5) Token caching in the TokenProvider

Finally, we will cover token caching in a TokenProvider implementation. The SCTProvider is essentially useless without a cache, as otherwise there is no way for a third-party to know the secret key corresponding to a SecurityContextToken. Any TokenProvider implementation can cache a generated token in the STSTokenStore object supplied as part of the TokenProviderParameters. This object simply wraps the TokenStore interface in the CXF WS-Security runtime, which itself contains basic methods for adding/removing/querying CXF SecurityToken objects.

The SCTProvider creates a SecurityToken with the ID of the SCT, the secret key associated with the SCT and the client principal. If a "realm" is passed through, then this is recorded as a property of the SecurityToken (keyed via STSConstants.TOKEN_REALM). Finally, the STS ships with two STSTokenStore implementations, an in-memory implementation based on eh-cache, and an implementation that uses Hazelcast.


  1. Hi Colm, I am slightly confused so I will reiterate. The client and STS generate a secret key like so:
    client entropy(optional) + server entropy -> client supplied key algorithm -> secret key

    This key is used for signing.

    My first question: I'm assuming that you must secure communication between client and STS when exchanging entropy and key algorithms otherwise an threat agent could easily steal the key.

    Same goes for key exchange between STS and SP (you mentioned this explicitly).

    My second question: what is the benefit of the entropy exchange?

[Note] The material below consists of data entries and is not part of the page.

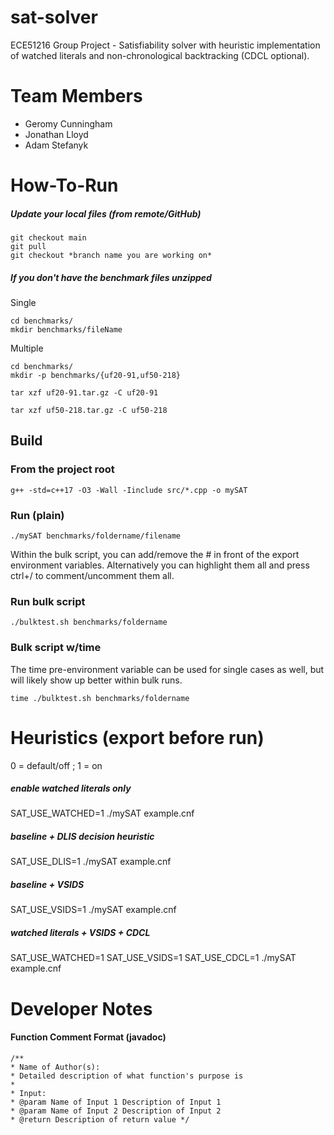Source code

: # sat-solver
ECE51216 Group Project - Satisfiability solver with heuristic implementation of watched literals and non-chronological backtracking (CDCL optional).

# Team Members
* Geromy Cunningham
* Jonathan Lloyd
* Adam Stefanyk

# How-To-Run
##### Update your local files (from remote/GitHub)
```text
git checkout main
git pull
git checkout *branch name you are working on*
```
##### If you don't have the benchmark files unzipped
Single
```text
cd benchmarks/
mkdir benchmarks/fileName
```
Multiple
```text
cd benchmarks/
mkdir -p benchmarks/{uf20-91,uf50-218}
```
```text
tar xzf uf20-91.tar.gz -C uf20-91
```
```text
tar xzf uf50-218.tar.gz -C uf50-218
```

## Build
### From the project root
```text
g++ -std=c++17 -O3 -Wall -Iinclude src/*.cpp -o mySAT
```
### Run (plain)
```text
./mySAT benchmarks/foldername/filename
```
Within the bulk script, you can add/remove the # in front of the export environment variables.
Alternatively you can highlight them all and press ctrl+/ to comment/uncomment them all.
### Run bulk script
```text
./bulktest.sh benchmarks/foldername
```
### Bulk script w/time
The time pre-environment variable can be used for single cases as well, but will likely show up better within bulk runs.
```text
time ./bulktest.sh benchmarks/foldername
```

# Heuristics (export before run)
0 = default/off   ;   1 = on

##### enable watched literals only
SAT_USE_WATCHED=1 ./mySAT example.cnf

##### baseline + DLIS decision heuristic
SAT_USE_DLIS=1 ./mySAT example.cnf

##### baseline + VSIDS
SAT_USE_VSIDS=1 ./mySAT example.cnf

##### watched literals + VSIDS + CDCL
SAT_USE_WATCHED=1 SAT_USE_VSIDS=1 SAT_USE_CDCL=1 ./mySAT example.cnf

# Developer Notes
#### Function Comment Format (javadoc)
```text
/**
* Name of Author(s):
* Detailed description of what function's purpose is
*
* Input:
* @param Name of Input 1 Description of Input 1
* @param Name of Input 2 Description of Input 2
* @return Description of return value */
```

How is it any better than having the server generate a key? Is it just to increase the randomness of the key? Is it so the client can have some guarantee that the key is more random?



    1. Yes, all communication between an STS client and the STS must be secured either via TLS or message level security.

      I guess in theory the key exchange offers more security as an eavesdropper would have to intercept both the request + response to recreate the key. In practice though it doesn't make any real difference, as both should be secured.